[What to produce]
Two lines mark the range in the entries below: the one holding "- ✅ Star rating with review count" and the one holding "- ✅ Related products section". Set down those two and all lines between them, exactly.

Collected data:
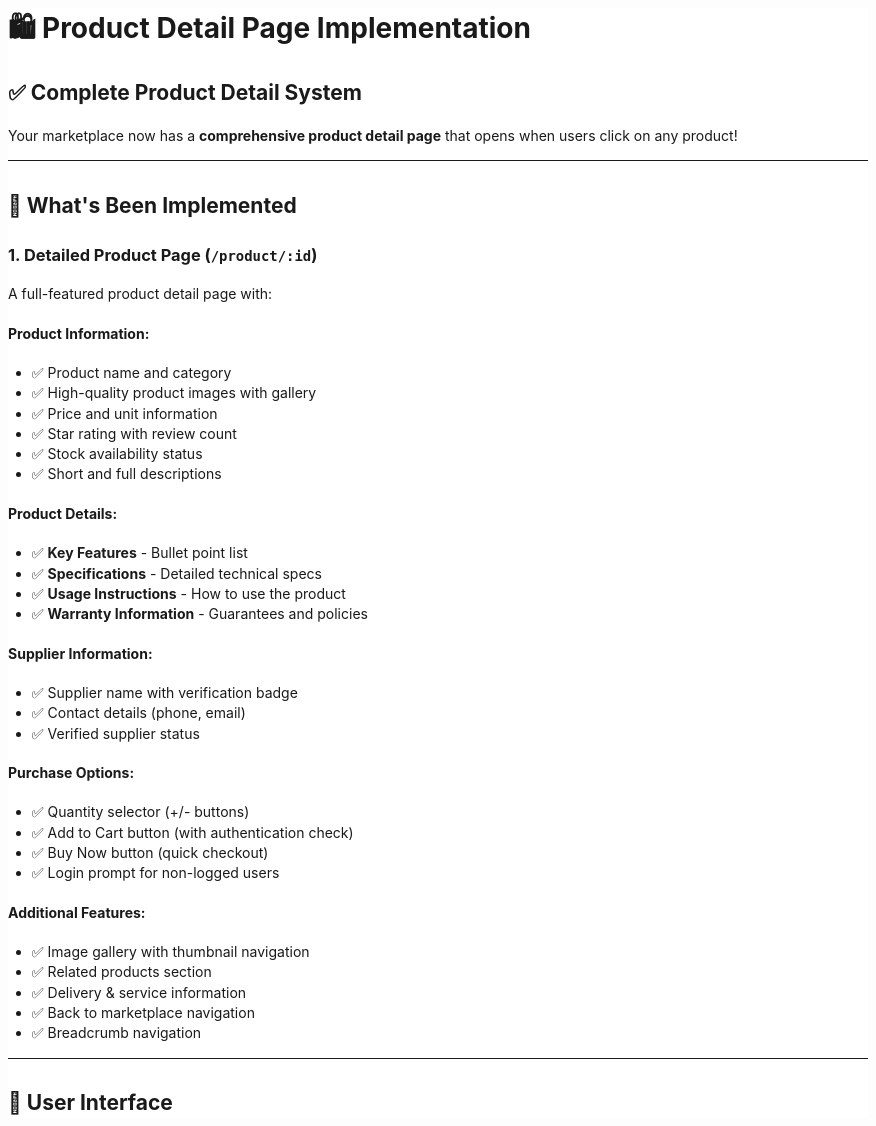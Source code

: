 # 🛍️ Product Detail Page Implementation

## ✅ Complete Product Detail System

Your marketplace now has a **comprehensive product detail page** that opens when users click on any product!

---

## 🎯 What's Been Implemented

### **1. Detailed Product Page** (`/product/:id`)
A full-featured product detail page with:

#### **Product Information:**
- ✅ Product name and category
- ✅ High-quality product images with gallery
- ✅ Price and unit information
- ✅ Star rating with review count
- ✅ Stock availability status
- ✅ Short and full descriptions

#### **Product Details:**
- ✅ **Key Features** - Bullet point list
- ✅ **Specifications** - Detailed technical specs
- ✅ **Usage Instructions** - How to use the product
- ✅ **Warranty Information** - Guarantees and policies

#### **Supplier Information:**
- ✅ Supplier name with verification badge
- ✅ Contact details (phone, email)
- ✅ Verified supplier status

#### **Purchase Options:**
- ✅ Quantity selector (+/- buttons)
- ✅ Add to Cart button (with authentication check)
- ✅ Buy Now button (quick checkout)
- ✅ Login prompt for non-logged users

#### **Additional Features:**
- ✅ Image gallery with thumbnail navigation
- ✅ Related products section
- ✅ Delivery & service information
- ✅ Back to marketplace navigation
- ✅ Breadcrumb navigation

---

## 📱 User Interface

* * *

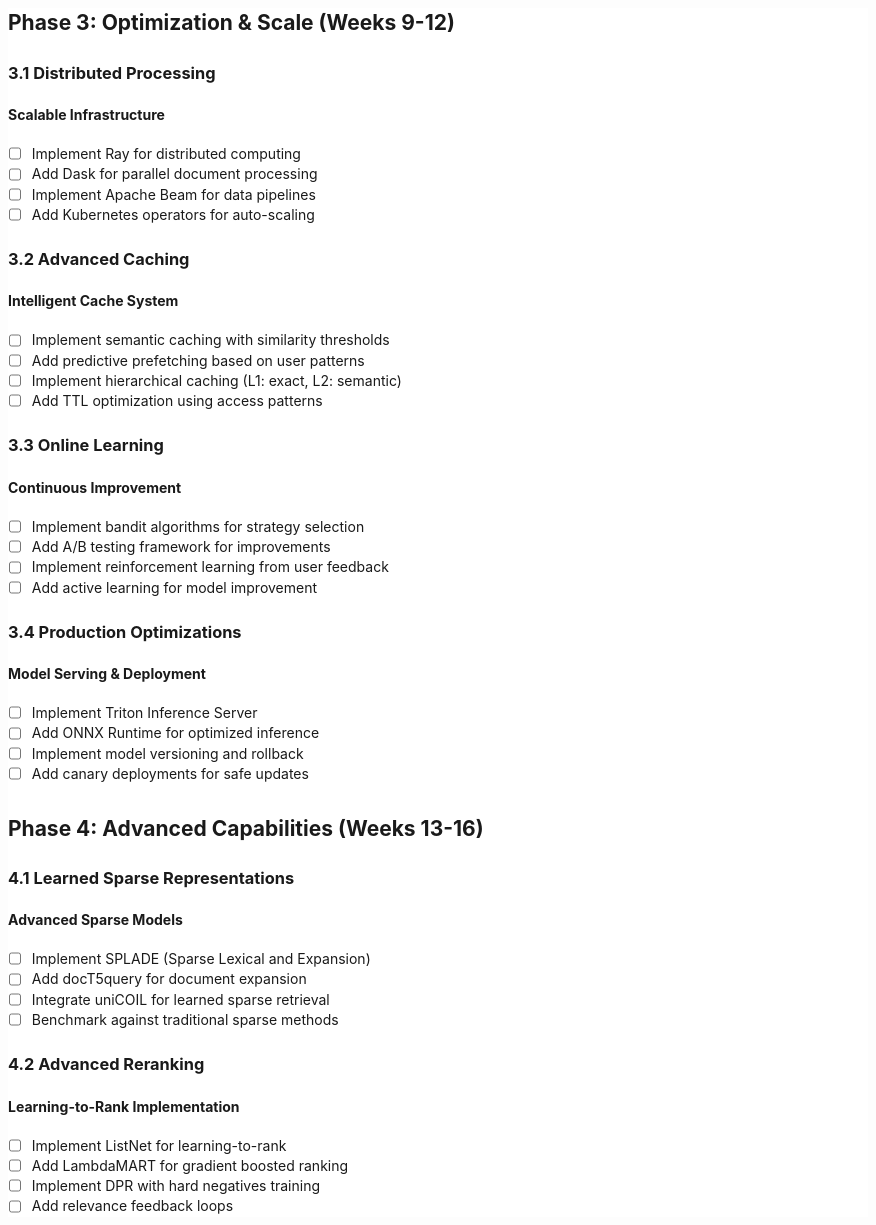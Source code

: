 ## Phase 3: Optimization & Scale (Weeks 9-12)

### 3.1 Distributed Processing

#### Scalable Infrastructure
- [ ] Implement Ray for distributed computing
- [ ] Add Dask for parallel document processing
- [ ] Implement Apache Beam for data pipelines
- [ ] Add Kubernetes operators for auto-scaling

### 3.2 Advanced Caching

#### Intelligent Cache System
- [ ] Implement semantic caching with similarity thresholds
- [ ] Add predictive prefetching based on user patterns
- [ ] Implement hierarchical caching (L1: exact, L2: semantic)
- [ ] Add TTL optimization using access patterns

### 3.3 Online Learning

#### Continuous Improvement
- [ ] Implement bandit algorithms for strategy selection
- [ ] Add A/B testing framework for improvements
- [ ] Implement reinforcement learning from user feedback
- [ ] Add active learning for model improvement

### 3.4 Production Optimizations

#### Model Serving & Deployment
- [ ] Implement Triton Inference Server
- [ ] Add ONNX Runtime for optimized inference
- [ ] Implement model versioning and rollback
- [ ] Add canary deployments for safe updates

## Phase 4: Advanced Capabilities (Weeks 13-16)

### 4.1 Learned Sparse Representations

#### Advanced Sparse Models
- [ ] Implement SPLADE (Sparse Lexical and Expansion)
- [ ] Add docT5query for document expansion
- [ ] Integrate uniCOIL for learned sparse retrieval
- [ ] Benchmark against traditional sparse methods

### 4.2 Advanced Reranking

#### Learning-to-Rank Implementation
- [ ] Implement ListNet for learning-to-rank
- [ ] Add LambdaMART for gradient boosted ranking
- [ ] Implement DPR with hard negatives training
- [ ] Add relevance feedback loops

---

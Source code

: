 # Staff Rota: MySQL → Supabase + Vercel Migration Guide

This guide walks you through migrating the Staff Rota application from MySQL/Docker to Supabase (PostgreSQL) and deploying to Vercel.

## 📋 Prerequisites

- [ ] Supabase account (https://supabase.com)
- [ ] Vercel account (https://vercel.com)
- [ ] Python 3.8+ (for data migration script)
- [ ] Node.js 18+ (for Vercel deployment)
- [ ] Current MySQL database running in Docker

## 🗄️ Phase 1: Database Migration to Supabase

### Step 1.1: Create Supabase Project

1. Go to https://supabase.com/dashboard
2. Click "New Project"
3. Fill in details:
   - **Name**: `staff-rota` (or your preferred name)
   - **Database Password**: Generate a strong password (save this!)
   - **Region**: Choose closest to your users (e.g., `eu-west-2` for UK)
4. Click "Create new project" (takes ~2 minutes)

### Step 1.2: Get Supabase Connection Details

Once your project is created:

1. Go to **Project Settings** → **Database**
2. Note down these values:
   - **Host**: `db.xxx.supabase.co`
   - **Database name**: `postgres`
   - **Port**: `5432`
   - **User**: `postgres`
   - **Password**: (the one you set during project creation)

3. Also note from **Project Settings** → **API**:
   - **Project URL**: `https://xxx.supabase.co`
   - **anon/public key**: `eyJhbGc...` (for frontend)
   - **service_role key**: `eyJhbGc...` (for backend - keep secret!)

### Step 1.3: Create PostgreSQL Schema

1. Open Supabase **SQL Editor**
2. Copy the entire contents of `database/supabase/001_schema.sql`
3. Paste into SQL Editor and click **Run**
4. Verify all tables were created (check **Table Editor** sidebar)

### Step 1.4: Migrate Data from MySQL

[Solution to the problem]
- ✅ Star rating with review count
- ✅ Stock availability status
- ✅ Short and full descriptions

#### **Product Details:**
- ✅ **Key Features** - Bullet point list
- ✅ **Specifications** - Detailed technical specs
- ✅ **Usage Instructions** - How to use the product
- ✅ **Warranty Information** - Guarantees and policies

#### **Supplier Information:**
- ✅ Supplier name with verification badge
- ✅ Contact details (phone, email)
- ✅ Verified supplier status

#### **Purchase Options:**
- ✅ Quantity selector (+/- buttons)
- ✅ Add to Cart button (with authentication check)
- ✅ Buy Now button (quick checkout)
- ✅ Login prompt for non-logged users

#### **Additional Features:**
- ✅ Image gallery with thumbnail navigation
- ✅ Related products section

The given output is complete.